I hold my breath before I ask this one: "Ty?"
"YES!"
...oh, help me, Jesus. Not boys already...

HOLLY (14)

"Mom, will you please flat iron my hair...and I need to get my eyebrows done...and I'm gonna wear makeup to school Friday..."
...as she's saying all this I notice the dirt under her fingernails, of which she had no clue. At 14, she's part fashion diva, part sport, part little girl. Stay childlike at heart, my girl. Dirty fingernails are ok with me...

BENJAMIN(16)

"Hey, Mom...do you wanna know why 1 testicle is higher than the other?"
"Um...what?!?" (I kept my cool thankyouverymuch)
"Yeah--one is higher than the other so that when you sit down they don't bump up against each other and squish each other. God's pretty smart."
"Yes He is, Benjamin...He cares about every detail."
...let me tell you. You haven't lived until you've talked with your big, Abercrombie-lookin', almost 17 year old son about testicles and the sovereignty of God.

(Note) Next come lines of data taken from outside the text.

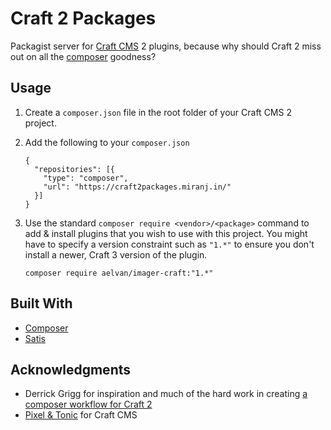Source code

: Craft 2 Packages
================
Packagist server for [Craft CMS] 2 plugins, because why should Craft 2 miss out on
all the [composer][] goodness?

[composer]:https://getcomposer.org/
[craft cms]:https://craftcms.com/



Usage
-----
1.  Create a `composer.json` file in the root folder of your Craft CMS 2 project.

2.  Add the following to your `composer.json`
    ```
    {
      "repositories": [{
        "type": "composer",
        "url": "https://craft2packages.miranj.in/"
      }]
    }
    ```

3.  Use the standard `composer require <vendor>/<package>` command to add & install plugins
    that you wish to use with this project. You might have to specify a version constraint
    such as `"1.*"` to ensure you don't install a newer, Craft 3 version of the plugin.
    ```
    composer require aelvan/imager-craft:"1.*"
    ```



Built With
----------
- [Composer][]
- [Satis](https://github.com/composer/satis)



Acknowledgments
---------------
- Derrick Grigg for inspiration and much of the hard work in creating [a composer workflow for Craft 2](https://dgrigg.com/blog/setting-up-a-craftcms-website-and-plugins-with-composer)
- [Pixel & Tonic](https://pixelandtonic.com/) for Craft CMS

Keep talking, my kiddos. Mom and Dad are listening.

Wednesday, November 29, 2006

Are you ready?

Mark 13:32-37 (New International Version)

32"No one knows about that day or hour, not even the angels in heaven, nor the Son, but only the Father. 33Be on guard! Be alert! You do not know when that time will come. 34It's like a man going away: He leaves his house and puts his servants in charge, each with his assigned task, and tells the one at the door to keep watch.

35"Therefore keep watch because you do not know when the owner of the house will come back—whether in the evening, or at midnight, or when the rooster crows, or at dawn. 36If he comes suddenly, do not let him find you sleeping. 37What I say to you, I say to everyone: 'Watch!'"

Thursday, November 16, 2006

me and my mel


Here's a pic of my Melanie and me after her championship game Monday night. Her 10u softball team took 2nd place. Not too shabby for this being her first season. In addition, Holly's 14u team took 1st and Joey's little league team took 3rd. :)

What do you get when you add Freddy, a Nikon D80, and Photoshop together? Nice, white teeth.

nice


Last night was such a nice night. No one had any place they had to be, so all 6 of us were home together. Freddy grilled hamburgers and we all ate at the table together (YESSS!). Our 'together' mealtimes are very sporadic these days, but I'm told that's pretty normal for the phase of life we are in right now. That doesn't mean I have to like it, though. Freddy built us a fire--it was supposed to drop to the upper 3o's last night, but I don't know if it did. I love a fire in the fireplace! I straightened the girls' hair with my new Chi. I LOVE that thing. There's no going back now. It's a Chi or nothing from here on out! Freddy and I ended the night with a glass of wine while watching Law and Order SVU & Criminal Intent...2 of my favorite shows.

Thank you, God, for a wonderful and much needed night at home with my family.

**EDIT**
So this is really unfair--Freddy just found out that he gets to shoot the Deftones concert tonight. That's TWICE that he's gotten to go see them and I haven't. TWICE!!! But I'm not bitter or anything...

Wednesday, November 15, 2006

...I don't even know...

I think I need a date night. I have felt so blah lately. I don't really know why. I can't put my finger on it...like I've lost my joy or something. My marriage is fabulous. All the kids are good. But something just isn't right. Sometimes I think part of the reason for my lack of joy is busyness. But joy, or lack thereof, isn't dictated by circumstances is it?